Data shown
★ ★ ★ ★ ★

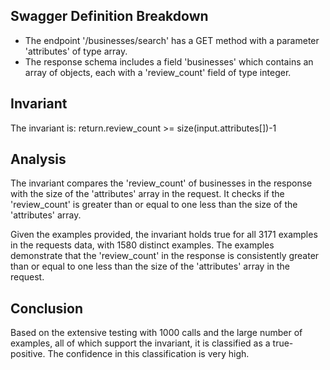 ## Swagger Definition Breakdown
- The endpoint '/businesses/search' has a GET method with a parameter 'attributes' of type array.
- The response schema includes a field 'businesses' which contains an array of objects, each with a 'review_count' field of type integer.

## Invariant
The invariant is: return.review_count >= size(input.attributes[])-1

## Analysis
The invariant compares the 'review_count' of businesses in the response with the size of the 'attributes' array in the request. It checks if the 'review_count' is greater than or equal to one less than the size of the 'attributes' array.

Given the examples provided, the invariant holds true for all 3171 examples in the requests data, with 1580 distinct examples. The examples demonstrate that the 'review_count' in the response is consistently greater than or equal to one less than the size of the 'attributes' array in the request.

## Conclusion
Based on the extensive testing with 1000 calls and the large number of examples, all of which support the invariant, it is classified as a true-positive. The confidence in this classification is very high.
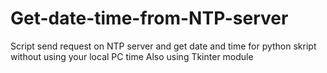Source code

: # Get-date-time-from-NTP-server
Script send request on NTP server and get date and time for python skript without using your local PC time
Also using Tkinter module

★ ★ ★ ★ ★

Activity
Copy each line of the listing in which the word "attributes" can be found.

Answer space
- The endpoint '/businesses/search' has a GET method with a parameter 'attributes' of type array.
The invariant is: return.review_count >= size(input.attributes[])-1
The invariant compares the 'review_count' of businesses in the response with the size of the 'attributes' array in the request. It checks if the 'review_count' is greater than or equal to one less than the size of the 'attributes' array.
Given the examples provided, the invariant holds true for all 3171 examples in the requests data, with 1580 distinct examples. The examples demonstrate that the 'review_count' in the response is consistently greater than or equal to one less than the size of the 'attributes' array in the request.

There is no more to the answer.